What to do:
The listing below holds a line with "Microsoft Exchange Server" and a line with "창에서 **설치** 를 클릭 합니다.". Reproduce those two lines exactly, plus everything between them.

-=-=-=-=-

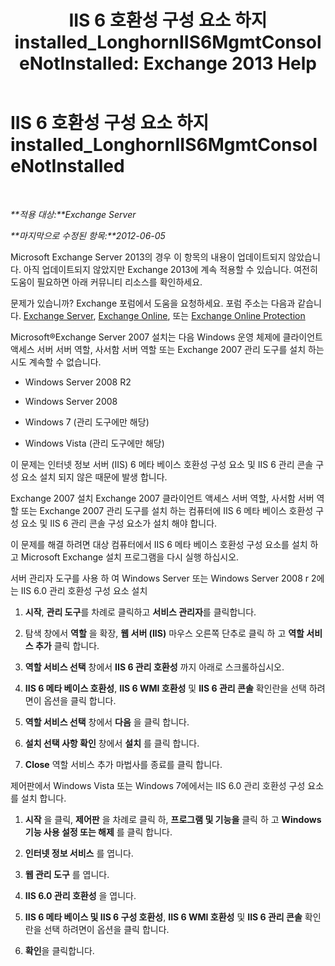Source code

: ﻿---
title: 'IIS 6 호환성 구성 요소 하지 installed_LonghornIIS6MgmtConsoleNotInstalled: Exchange 2013 Help'
TOCTitle: IIS 6 호환성 구성 요소 하지 installed_LonghornIIS6MgmtConsoleNotInstalled
ms:assetid: 8358eafb-def7-4b8d-8fe1-623bc5a0e20e
ms:mtpsurl: https://technet.microsoft.com/ko-kr/library/ms.exch.setupreadiness.longhorniis6mgmtconsolenotinstalled(v=EXCHG.150)
ms:contentKeyID: 50483550
ms.date: 05/22/2018
mtps_version: v=EXCHG.150
ms.translationtype: MT
---

# IIS 6 호환성 구성 요소 하지 installed\_LonghornIIS6MgmtConsoleNotInstalled

 

_**적용 대상:**Exchange Server_

_**마지막으로 수정된 항목:**2012-06-05_

Microsoft Exchange Server 2013의 경우 이 항목의 내용이 업데이트되지 않았습니다. 아직 업데이트되지 않았지만 Exchange 2013에 계속 적용할 수 있습니다. 여전히 도움이 필요하면 아래 커뮤니티 리소스를 확인하세요.

문제가 있습니까? Exchange 포럼에서 도움을 요청하세요. 포럼 주소는 다음과 같습니다. [Exchange Server](https://go.microsoft.com/fwlink/p/?linkid=60612), [Exchange Online](https://go.microsoft.com/fwlink/p/?linkid=267542), 또는 [Exchange Online Protection](https://go.microsoft.com/fwlink/p/?linkid=285351)

Microsoft®Exchange Server 2007 설치는 다음 Windows 운영 체제에 클라이언트 액세스 서버 서버 역할, 사서함 서버 역할 또는 Exchange 2007 관리 도구를 설치 하는 시도 계속할 수 없습니다.

  - Windows Server 2008 R2

  - Windows Server 2008

  - Windows 7 (관리 도구에만 해당)

  - Windows Vista (관리 도구에만 해당)

이 문제는 인터넷 정보 서버 (IIS) 6 메타 베이스 호환성 구성 요소 및 IIS 6 관리 콘솔 구성 요소 설치 되지 않은 때문에 발생 합니다.

Exchange 2007 설치 Exchange 2007 클라이언트 액세스 서버 역할, 사서함 서버 역할 또는 Exchange 2007 관리 도구를 설치 하는 컴퓨터에 IIS 6 메타 베이스 호환성 구성 요소 및 IIS 6 관리 콘솔 구성 요소가 설치 해야 합니다.

이 문제를 해결 하려면 대상 컴퓨터에서 IIS 6 메타 베이스 호환성 구성 요소를 설치 하 고 Microsoft Exchange 설치 프로그램을 다시 실행 하십시오.

서버 관리자 도구를 사용 하 여 Windows Server 또는 Windows Server 2008 r 2에는 IIS 6.0 관리 호환성 구성 요소 설치

1.  **시작**, **관리 도구**를 차례로 클릭하고 **서비스 관리자**를 클릭합니다.

2.  탐색 창에서 **역할** 을 확장, **웹 서버 (IIS)** 마우스 오른쪽 단추로 클릭 하 고 **역할 서비스 추가** 클릭 합니다.

3.  **역할 서비스 선택** 창에서 **IIS 6 관리 호환성** 까지 아래로 스크롤하십시오.

4.  **IIS 6 메타 베이스 호환성**, **IIS 6 WMI 호환성** 및 **IIS 6 관리 콘솔** 확인란을 선택 하려면이 옵션을 클릭 합니다.

5.  **역할 서비스 선택** 창에서 **다음** 을 클릭 합니다.

6.  **설치 선택 사항 확인** 창에서 **설치** 를 클릭 합니다.

7.  **Close** 역할 서비스 추가 마법사를 종료를 클릭 합니다.

제어판에서 Windows Vista 또는 Windows 7에에서는 IIS 6.0 관리 호환성 구성 요소를 설치 합니다.

1.  **시작** 을 클릭, **제어판** 을 차례로 클릭 하, **프로그램 및 기능을** 클릭 하 고 **Windows 기능 사용 설정 또는 해제** 를 클릭 합니다.

2.  **인터넷 정보 서비스** 를 엽니다.

3.  **웹 관리 도구** 를 엽니다.

4.  **IIS 6.0 관리 호환성** 을 엽니다.

5.  **IIS 6 메타 베이스 및 IIS 6 구성 호환성**, **IIS 6 WMI 호환성** 및 **IIS 6 관리 콘솔** 확인란을 선택 하려면이 옵션을 클릭 합니다.

6.  **확인**을 클릭합니다.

-=-=-=-=-

Answer:
Microsoft Exchange Server 2013의 경우 이 항목의 내용이 업데이트되지 않았습니다. 아직 업데이트되지 않았지만 Exchange 2013에 계속 적용할 수 있습니다. 여전히 도움이 필요하면 아래 커뮤니티 리소스를 확인하세요.

문제가 있습니까? Exchange 포럼에서 도움을 요청하세요. 포럼 주소는 다음과 같습니다. [Exchange Server](https://go.microsoft.com/fwlink/p/?linkid=60612), [Exchange Online](https://go.microsoft.com/fwlink/p/?linkid=267542), 또는 [Exchange Online Protection](https://go.microsoft.com/fwlink/p/?linkid=285351)

Microsoft®Exchange Server 2007 설치는 다음 Windows 운영 체제에 클라이언트 액세스 서버 서버 역할, 사서함 서버 역할 또는 Exchange 2007 관리 도구를 설치 하는 시도 계속할 수 없습니다.

  - Windows Server 2008 R2

  - Windows Server 2008

  - Windows 7 (관리 도구에만 해당)

  - Windows Vista (관리 도구에만 해당)

이 문제는 인터넷 정보 서버 (IIS) 6 메타 베이스 호환성 구성 요소 및 IIS 6 관리 콘솔 구성 요소 설치 되지 않은 때문에 발생 합니다.

Exchange 2007 설치 Exchange 2007 클라이언트 액세스 서버 역할, 사서함 서버 역할 또는 Exchange 2007 관리 도구를 설치 하는 컴퓨터에 IIS 6 메타 베이스 호환성 구성 요소 및 IIS 6 관리 콘솔 구성 요소가 설치 해야 합니다.

이 문제를 해결 하려면 대상 컴퓨터에서 IIS 6 메타 베이스 호환성 구성 요소를 설치 하 고 Microsoft Exchange 설치 프로그램을 다시 실행 하십시오.

서버 관리자 도구를 사용 하 여 Windows Server 또는 Windows Server 2008 r 2에는 IIS 6.0 관리 호환성 구성 요소 설치

1.  **시작**, **관리 도구**를 차례로 클릭하고 **서비스 관리자**를 클릭합니다.

2.  탐색 창에서 **역할** 을 확장, **웹 서버 (IIS)** 마우스 오른쪽 단추로 클릭 하 고 **역할 서비스 추가** 클릭 합니다.

3.  **역할 서비스 선택** 창에서 **IIS 6 관리 호환성** 까지 아래로 스크롤하십시오.

4.  **IIS 6 메타 베이스 호환성**, **IIS 6 WMI 호환성** 및 **IIS 6 관리 콘솔** 확인란을 선택 하려면이 옵션을 클릭 합니다.

5.  **역할 서비스 선택** 창에서 **다음** 을 클릭 합니다.

6.  **설치 선택 사항 확인** 창에서 **설치** 를 클릭 합니다.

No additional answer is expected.